Exercise objective:
Since the copy must hold text only, transcribe the data below exactly and omit the images.

Material for this task:

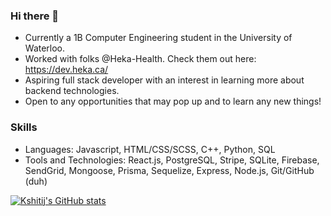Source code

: ### Hi there 👋

<!--
**Kshitij-Kumar123/Kshitij-Kumar123** is a ✨ _special_ ✨ repository because its `README.md` (this file) appears on your GitHub profile.

Here are some ideas to get you started:
- 🔭 I’m currently working on ...
- 🌱 I’m currently learning ...
- 👯 I’m looking to collaborate on ...
- 💬 Ask me about ...
- 📫 How to reach me: ...
- 😄 Pronouns: ...
-->

- Currently a 1B Computer Engineering student in the University of Waterloo.
- Worked with folks @Heka-Health. Check them out here: https://dev.heka.ca/
- Aspiring full stack developer with an interest in learning more about backend technologies.
- Open to any opportunities that may pop up and to learn any new things!

### Skills
- Languages: Javascript, HTML/CSS/SCSS, C++, Python, SQL
- Tools and Technologies: React.js,
PostgreSQL,
Stripe,
SQLite,
Firebase,
SendGrid,
Mongoose,
Prisma,
Sequelize,
Express,
Node.js,
Git/GitHub (duh)

[![Kshitij's GitHub stats](https://github-readme-stats.vercel.app/api?username=Kshitij-Kumar123&show_icons=true&theme=radical)](https://github.com/anuraghazra/github-readme-stats)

Answer to the problem:
Source code

: ### Hi there 👋

<!--
**Kshitij-Kumar123/Kshitij-Kumar123** is a ✨ _special_ ✨ repository because its `README.md` (this file) appears on your GitHub profile.

Here are some ideas to get you started:
- 🔭 I’m currently working on ...
- 🌱 I’m currently learning ...
- 👯 I’m looking to collaborate on ...
- 💬 Ask me about ...
- 📫 How to reach me: ...
- 😄 Pronouns: ...
-->

- Currently a 1B Computer Engineering student in the University of Waterloo.
- Worked with folks @Heka-Health. Check them out here: https://dev.heka.ca/
- Aspiring full stack developer with an interest in learning more about backend technologies.
- Open to any opportunities that may pop up and to learn any new things!

### Skills
- Languages: Javascript, HTML/CSS/SCSS, C++, Python, SQL
- Tools and Technologies: React.js,
PostgreSQL,
Stripe,
SQLite,
Firebase,
SendGrid,
Mongoose,
Prisma,
Sequelize,
Express,
Node.js,
Git/GitHub (duh)

[![Kshitij's GitHub stats](https://github-readme-stats.vercel.app/api?username=Kshitij-Kumar123&show_icons=true&theme=radical)](https://github.com/anuraghazra/github-readme-stats)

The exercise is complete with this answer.